Conhecia pouco da obra de Connie Willis, uma das autoras mais respeitadas e premiadas da ficção científica. Já tinha lido Território Inexplorado e o conto Em Cartaz, publicado na coletânea O Príncipe de Westeros e Outras Histórias. Nas duas histórias, chamou a atenção o humor com que Willis trata os temas apresentados, e isso aparece também, pelo menos em parte da narrativa, em O Livro do Juízo Final.
Eu sabia que era uma história envolvendo viagens no tempo, mas confesso que não sabia que iria ler também sobre um tema dos mais atuais; uma epidemia. Na verdade, duas epidemias diferentes, ocorrendo em dois momentos distintos no tempo.
O livro faz parte de uma série a respeito de viagens no tempo realizadas por historiadores de Oxford. O bom é que pode ser lido independentemente dos demais, apesar de apresentar em todos os livros o personagem Professor James Dunworthy. O livro recebeu os prêmios Nebula (1992), Hugo e Locus (1993).
Em um futuro não especificado, as viagens no tempo tornaram-se comuns, e o departamento de História da Universidade de Oxford realiza uma série de pesquisas enviando especialistas a épocas específicas do passado. As viagens são realizadas de tal forma a evitar paradoxos temporais; a máquina simplesmente não funciona, ou não abre uma passagem para um período se isso for causar um paradoxo. Da mesma forma, os historiadores classificam as épocas de acordo com o perigo que podem representar para os viajantes, que vão devidamente preparados e instruídos, não apenas no que se acredita serem os costumes locais do período desejado, mas no idioma falado.
Em O Livro do Juízo Final, além do professor Dunworthy, a personagem Kivrin Engle, jovem historiadora, também é o centro da narrativa após realizar uma viagem para a Idade Média, mais exatamente para o ano de 1320, nas proximidades de Oxford.

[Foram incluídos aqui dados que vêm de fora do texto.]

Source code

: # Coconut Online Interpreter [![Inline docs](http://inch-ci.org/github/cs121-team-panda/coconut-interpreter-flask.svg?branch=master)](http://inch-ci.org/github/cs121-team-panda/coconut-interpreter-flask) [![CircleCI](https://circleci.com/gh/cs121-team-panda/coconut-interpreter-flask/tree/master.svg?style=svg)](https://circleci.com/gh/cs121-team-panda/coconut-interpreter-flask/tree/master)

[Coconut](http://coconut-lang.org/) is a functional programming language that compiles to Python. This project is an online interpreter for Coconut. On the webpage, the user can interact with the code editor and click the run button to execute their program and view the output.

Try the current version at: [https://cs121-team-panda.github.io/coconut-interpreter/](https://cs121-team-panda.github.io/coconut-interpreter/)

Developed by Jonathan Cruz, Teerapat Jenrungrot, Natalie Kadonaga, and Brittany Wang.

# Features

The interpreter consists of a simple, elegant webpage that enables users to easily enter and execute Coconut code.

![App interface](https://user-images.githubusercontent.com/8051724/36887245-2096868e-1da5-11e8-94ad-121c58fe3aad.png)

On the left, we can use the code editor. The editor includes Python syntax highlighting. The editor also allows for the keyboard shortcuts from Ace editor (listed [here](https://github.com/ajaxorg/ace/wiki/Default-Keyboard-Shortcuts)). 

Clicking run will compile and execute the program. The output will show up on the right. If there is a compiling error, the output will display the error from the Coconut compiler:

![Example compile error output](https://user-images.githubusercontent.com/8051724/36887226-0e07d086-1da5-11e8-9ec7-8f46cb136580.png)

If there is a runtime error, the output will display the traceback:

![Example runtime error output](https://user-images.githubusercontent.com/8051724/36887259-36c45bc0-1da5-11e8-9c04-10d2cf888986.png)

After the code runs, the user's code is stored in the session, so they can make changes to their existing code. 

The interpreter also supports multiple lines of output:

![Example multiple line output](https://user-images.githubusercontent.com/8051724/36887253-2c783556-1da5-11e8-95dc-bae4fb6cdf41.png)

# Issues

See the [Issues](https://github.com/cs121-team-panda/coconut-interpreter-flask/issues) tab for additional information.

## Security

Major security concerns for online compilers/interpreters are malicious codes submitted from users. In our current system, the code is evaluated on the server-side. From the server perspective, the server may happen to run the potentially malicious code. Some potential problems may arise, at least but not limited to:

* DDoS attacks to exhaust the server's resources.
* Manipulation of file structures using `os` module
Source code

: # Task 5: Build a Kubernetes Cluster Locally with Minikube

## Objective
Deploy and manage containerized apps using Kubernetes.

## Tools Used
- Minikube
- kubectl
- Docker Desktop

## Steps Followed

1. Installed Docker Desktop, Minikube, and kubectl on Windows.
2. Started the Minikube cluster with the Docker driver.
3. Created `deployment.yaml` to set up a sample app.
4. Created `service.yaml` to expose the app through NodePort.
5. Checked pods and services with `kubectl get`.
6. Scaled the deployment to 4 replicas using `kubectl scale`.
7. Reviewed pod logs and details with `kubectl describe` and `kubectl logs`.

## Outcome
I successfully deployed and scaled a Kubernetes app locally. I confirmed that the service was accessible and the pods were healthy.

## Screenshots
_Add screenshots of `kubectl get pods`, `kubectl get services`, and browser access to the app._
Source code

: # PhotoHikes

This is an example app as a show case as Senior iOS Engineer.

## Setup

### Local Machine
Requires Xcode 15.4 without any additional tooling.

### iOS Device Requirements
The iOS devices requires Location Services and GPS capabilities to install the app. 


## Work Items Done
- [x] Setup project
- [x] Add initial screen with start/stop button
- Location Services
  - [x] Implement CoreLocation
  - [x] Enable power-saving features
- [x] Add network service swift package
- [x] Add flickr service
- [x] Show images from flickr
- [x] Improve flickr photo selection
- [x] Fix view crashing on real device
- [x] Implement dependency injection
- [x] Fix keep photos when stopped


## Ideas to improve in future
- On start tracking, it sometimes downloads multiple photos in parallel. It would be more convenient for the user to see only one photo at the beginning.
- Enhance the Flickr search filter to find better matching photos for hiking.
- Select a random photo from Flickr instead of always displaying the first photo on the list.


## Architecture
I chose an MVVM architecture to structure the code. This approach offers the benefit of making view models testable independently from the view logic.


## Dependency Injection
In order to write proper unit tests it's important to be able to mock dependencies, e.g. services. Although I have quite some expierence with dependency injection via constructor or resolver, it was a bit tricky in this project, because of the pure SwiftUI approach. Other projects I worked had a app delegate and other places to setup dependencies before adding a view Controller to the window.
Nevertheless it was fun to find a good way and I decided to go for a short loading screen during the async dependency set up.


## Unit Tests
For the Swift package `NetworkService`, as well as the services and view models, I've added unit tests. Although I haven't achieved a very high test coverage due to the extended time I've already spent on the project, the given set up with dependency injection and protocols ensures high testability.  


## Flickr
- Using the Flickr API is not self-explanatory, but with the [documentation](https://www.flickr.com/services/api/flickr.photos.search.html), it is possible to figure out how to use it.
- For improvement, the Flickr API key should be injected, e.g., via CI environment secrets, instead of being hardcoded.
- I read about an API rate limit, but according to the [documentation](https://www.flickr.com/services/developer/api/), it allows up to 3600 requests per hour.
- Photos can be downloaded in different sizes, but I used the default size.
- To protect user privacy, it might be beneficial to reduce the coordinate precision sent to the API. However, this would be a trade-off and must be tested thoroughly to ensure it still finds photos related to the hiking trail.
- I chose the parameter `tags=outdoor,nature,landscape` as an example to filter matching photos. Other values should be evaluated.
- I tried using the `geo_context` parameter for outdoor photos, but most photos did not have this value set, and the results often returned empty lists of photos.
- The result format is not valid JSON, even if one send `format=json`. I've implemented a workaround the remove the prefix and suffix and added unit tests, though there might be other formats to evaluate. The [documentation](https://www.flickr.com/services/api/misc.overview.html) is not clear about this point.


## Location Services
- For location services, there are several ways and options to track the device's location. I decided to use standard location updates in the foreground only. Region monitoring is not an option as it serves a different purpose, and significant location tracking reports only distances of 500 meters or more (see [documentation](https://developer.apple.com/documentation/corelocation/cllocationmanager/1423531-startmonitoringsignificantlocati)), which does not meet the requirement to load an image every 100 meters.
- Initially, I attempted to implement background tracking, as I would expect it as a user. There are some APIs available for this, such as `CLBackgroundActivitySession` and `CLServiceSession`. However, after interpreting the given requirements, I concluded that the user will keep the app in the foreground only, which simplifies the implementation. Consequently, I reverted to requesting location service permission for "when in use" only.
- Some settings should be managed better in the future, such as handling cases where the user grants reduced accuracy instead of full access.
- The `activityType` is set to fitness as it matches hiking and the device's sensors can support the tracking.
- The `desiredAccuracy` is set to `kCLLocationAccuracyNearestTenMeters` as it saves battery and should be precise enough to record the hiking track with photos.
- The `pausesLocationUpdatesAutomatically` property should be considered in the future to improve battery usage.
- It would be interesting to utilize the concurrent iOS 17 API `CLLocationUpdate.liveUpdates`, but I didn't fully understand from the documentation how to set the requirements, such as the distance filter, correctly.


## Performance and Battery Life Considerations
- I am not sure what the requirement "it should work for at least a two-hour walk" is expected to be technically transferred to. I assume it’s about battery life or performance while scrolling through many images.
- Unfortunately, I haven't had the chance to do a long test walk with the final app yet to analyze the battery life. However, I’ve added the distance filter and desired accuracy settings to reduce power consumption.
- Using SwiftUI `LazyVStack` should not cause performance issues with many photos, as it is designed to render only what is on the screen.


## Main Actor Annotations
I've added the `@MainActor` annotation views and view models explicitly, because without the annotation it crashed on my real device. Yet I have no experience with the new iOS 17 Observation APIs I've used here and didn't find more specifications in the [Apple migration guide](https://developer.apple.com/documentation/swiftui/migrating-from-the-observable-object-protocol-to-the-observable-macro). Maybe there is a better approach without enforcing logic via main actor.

Só que algo sai errado, e ela vai parar no ano de 1348, quando a Peste Negra já havia chegado à Inglaterra.
Ao mesmo tempo, uma epidemia de influenza faz com que Oxford seja colocada de quarentena, complicando muito as tentativas de Dunworthy em abrir a passagem temporal e trazer sua protegida Kivrin de volta.
Connie Willis estabelece uma relação entre as condições de tratamento de uma epidemia na Idade Média e no futuro próximo apresentado, deixando ainda mais nítida a distância existente entre as duas civilizações, não bastasse o fato de os habitantes de 1348 falarem um idioma tão distante do inglês contemporâneo que é como se fosse outra língua.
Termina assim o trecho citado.